No other election in Louisiana uses this standard. Across the state, abstentions are not treated as voting “no”. SB 65 would have aligned charter conversion votes with every other election in Louisiana by using a straightforward majority of those who actually vote.
Despite that clarity, much of today’s debate was driven by persistent misinformation about what the bill actually does. SB 65 did not expand charter schools, did not eliminate local control and did not change the approval authority of local school boards or BESE. It simply addressed the voting threshold used to determine whether an application may move forward in the process.
During floor consideration, senators looking to make the bill more palatable for some, unanimously adopted an amendment by Sen. Jay Morris (R-Monroe) that would have required “the number of votes cast equals at least 25% percent of the number of pupils enrolled at the school at the time of the election.” Meanwhile, amendments offered by Sen. Katrina Jackson-Andrews (D-Monroe) that would have brought a conversion vote to every taxpayer in the school district were rejected, 15-21.

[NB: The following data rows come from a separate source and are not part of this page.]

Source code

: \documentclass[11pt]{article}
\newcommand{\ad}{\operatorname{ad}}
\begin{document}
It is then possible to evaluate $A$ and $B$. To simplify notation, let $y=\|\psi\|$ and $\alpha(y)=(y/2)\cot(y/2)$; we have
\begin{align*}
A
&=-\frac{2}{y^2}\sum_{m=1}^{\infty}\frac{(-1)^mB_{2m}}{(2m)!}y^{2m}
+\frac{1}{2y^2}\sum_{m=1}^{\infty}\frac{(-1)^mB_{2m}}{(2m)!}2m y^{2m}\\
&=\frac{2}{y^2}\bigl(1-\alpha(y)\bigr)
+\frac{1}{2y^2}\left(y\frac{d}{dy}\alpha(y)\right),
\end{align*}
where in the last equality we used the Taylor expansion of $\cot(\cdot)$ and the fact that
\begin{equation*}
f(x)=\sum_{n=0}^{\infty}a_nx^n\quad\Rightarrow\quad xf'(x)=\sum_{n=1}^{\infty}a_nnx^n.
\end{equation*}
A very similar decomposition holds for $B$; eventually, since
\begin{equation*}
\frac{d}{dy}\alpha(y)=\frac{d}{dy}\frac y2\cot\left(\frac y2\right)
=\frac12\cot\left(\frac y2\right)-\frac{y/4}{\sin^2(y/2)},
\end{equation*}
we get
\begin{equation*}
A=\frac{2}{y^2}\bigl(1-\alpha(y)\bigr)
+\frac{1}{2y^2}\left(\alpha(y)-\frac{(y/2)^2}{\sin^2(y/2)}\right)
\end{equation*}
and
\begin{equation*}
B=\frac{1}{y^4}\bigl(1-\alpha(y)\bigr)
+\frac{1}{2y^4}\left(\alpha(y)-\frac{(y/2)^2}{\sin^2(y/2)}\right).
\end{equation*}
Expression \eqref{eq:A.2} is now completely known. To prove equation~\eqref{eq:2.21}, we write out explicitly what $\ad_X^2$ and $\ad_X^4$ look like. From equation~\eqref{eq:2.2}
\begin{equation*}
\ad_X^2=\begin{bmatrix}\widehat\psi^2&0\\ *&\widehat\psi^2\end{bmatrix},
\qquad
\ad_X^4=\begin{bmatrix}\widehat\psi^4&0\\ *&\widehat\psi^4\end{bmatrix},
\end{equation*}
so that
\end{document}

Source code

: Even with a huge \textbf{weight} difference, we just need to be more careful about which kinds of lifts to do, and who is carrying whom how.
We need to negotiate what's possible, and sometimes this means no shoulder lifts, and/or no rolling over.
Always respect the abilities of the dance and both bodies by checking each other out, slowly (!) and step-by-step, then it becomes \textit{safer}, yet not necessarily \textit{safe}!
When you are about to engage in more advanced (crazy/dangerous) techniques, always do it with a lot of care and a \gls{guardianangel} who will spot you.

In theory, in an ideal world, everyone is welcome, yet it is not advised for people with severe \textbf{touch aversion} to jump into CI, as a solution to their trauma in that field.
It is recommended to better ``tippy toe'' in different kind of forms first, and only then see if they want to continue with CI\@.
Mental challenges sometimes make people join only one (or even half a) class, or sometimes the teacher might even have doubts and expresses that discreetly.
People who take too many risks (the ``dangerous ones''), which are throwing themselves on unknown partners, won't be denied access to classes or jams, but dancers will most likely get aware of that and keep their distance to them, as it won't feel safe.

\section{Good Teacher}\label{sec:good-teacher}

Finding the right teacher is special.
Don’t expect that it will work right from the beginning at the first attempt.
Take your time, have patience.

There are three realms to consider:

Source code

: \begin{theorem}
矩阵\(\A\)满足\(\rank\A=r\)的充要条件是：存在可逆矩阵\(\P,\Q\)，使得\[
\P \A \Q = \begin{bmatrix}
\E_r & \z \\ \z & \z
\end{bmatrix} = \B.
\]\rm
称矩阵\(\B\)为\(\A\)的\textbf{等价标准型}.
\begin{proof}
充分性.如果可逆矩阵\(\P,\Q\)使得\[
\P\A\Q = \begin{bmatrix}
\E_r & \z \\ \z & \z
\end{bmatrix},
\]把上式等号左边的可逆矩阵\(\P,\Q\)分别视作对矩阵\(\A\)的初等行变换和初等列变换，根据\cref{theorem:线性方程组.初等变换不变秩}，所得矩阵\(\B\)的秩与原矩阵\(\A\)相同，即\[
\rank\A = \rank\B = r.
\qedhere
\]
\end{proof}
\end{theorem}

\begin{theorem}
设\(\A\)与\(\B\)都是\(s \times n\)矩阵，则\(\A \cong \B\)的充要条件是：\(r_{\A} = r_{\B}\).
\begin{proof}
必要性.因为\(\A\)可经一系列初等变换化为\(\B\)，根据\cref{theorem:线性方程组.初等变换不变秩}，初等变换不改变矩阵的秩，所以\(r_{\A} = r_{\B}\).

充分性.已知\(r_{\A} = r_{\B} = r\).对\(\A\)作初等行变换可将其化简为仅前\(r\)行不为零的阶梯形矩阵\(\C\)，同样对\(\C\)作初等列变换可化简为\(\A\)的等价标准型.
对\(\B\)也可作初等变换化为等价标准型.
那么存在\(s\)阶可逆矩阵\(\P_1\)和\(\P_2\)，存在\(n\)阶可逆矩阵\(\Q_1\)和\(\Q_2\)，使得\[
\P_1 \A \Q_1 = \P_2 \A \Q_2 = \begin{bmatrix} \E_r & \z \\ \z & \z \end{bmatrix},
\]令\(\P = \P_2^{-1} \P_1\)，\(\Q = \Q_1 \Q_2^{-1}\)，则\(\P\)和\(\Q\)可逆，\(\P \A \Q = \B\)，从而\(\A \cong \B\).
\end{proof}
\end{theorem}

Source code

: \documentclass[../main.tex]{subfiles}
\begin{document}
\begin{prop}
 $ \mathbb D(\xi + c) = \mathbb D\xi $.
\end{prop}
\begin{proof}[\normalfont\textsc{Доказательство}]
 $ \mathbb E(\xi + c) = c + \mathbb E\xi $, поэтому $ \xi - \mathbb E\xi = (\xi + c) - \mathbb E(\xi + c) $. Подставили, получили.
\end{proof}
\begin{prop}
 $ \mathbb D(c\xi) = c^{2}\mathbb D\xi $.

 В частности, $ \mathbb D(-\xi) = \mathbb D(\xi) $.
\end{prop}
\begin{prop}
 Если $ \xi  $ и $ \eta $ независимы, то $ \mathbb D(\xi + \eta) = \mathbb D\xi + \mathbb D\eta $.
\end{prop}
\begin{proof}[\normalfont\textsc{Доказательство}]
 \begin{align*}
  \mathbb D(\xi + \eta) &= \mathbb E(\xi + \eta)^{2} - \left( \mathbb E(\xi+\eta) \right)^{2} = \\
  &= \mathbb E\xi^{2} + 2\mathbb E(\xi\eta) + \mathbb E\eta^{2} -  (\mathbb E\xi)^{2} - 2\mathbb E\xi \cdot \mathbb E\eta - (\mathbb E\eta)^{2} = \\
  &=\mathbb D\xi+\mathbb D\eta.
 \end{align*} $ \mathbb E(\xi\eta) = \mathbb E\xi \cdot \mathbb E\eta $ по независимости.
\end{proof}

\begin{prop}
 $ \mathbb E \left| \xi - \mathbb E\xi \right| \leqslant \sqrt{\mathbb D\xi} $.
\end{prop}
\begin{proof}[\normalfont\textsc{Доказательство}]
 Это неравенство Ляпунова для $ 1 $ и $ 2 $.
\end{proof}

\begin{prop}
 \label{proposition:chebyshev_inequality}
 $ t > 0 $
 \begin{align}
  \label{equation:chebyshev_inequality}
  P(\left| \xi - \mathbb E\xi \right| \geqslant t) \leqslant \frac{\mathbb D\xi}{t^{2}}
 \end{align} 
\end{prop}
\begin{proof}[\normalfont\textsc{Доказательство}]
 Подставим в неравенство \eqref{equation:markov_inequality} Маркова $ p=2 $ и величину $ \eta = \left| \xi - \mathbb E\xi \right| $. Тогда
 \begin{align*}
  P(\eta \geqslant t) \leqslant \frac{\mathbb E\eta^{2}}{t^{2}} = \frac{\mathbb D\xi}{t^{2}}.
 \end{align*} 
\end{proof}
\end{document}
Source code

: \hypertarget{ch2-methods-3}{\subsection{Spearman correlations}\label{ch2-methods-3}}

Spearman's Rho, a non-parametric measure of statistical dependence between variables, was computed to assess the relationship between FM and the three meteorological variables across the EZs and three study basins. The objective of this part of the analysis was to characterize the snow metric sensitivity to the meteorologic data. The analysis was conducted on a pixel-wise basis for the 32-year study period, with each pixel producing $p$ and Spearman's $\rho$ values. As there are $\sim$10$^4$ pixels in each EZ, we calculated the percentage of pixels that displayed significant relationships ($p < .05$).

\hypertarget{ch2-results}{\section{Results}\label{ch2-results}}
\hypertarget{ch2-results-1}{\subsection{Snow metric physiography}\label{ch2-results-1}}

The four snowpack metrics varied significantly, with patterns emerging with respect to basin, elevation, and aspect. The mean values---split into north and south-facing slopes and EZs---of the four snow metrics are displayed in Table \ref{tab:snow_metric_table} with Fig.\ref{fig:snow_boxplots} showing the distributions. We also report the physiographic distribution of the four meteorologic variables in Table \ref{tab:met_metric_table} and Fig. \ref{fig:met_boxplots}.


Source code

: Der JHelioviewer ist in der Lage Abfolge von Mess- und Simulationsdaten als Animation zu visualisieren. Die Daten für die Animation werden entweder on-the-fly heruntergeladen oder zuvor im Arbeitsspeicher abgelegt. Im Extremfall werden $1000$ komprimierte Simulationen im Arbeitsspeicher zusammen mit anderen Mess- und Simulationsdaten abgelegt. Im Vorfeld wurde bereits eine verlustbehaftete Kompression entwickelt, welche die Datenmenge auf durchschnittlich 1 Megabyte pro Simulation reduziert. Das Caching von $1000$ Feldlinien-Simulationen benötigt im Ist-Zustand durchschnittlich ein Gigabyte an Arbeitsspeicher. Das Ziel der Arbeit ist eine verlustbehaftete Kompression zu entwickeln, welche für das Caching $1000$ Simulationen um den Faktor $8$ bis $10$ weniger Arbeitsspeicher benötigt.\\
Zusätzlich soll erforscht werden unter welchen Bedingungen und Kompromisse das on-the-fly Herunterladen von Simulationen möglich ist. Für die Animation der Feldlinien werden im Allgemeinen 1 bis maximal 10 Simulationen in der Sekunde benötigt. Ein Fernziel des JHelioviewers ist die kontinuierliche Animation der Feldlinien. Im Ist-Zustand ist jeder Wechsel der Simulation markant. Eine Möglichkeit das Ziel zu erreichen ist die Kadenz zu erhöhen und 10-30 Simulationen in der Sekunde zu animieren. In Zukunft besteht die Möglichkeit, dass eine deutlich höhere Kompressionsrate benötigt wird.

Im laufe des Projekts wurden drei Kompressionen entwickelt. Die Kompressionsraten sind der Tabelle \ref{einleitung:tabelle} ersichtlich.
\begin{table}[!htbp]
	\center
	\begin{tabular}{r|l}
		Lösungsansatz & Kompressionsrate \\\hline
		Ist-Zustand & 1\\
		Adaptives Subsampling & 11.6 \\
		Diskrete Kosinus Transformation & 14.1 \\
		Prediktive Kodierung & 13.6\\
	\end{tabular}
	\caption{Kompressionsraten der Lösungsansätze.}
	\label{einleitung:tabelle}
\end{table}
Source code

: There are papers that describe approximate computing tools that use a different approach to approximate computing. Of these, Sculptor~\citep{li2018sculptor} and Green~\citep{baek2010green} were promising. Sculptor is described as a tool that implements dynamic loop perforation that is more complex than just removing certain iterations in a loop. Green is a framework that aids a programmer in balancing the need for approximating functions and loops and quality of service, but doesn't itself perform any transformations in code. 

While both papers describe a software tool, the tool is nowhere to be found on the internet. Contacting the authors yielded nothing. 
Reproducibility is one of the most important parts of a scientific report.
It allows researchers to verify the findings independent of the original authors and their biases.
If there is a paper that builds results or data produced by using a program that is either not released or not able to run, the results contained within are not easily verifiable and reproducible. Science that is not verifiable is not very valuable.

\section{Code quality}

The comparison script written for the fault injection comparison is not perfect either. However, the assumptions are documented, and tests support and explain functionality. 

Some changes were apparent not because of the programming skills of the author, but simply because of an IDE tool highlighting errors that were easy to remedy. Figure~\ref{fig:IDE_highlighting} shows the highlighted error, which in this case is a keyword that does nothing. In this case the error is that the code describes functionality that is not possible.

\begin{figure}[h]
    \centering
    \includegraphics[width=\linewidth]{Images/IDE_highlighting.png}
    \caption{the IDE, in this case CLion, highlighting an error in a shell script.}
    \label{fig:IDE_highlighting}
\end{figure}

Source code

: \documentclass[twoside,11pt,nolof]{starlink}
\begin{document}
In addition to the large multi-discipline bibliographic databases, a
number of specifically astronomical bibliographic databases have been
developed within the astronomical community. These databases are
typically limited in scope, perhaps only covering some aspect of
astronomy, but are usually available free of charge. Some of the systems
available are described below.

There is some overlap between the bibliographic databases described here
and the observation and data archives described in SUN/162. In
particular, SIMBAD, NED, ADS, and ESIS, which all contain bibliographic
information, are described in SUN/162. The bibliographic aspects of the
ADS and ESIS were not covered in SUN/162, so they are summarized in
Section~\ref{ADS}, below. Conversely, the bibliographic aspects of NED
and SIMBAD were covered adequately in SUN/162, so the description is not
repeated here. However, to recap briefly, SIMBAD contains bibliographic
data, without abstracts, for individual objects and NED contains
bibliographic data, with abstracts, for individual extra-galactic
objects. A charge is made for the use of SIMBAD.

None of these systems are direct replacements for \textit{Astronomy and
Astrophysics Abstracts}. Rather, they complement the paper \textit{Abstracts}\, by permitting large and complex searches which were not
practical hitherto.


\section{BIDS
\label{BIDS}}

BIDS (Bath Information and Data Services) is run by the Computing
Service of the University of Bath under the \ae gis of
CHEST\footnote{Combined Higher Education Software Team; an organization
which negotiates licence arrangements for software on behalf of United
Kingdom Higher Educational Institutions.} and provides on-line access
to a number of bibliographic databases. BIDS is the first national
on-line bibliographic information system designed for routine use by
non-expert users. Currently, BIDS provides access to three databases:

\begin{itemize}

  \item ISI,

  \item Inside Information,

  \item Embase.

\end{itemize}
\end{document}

Important to note, even under the bill, a successful vote would not have created a charter school. It would only have allowed a school to submit an application for review by a charter authorizer. That application would still be subject to full approval or denial, and historically, most charter applications are rejected.
It is also worth noting how rarely this pathway has been used. In nearly 30 years, only two traditional public schools have successfully converted under this process. Neither of those conversions involved a parent/teacher vote.
While SB 65 did not advance, the debate underscored ongoing disagreement over how the process should work—and frustration over how the bill was characterized throughout the discussion.
The bottom line: SB 65 was a straightforward effort to bring clarity and fairness to a confusing voting standard, but it was ultimately stalled amid a debate clouded by misunderstanding of its intent and impact.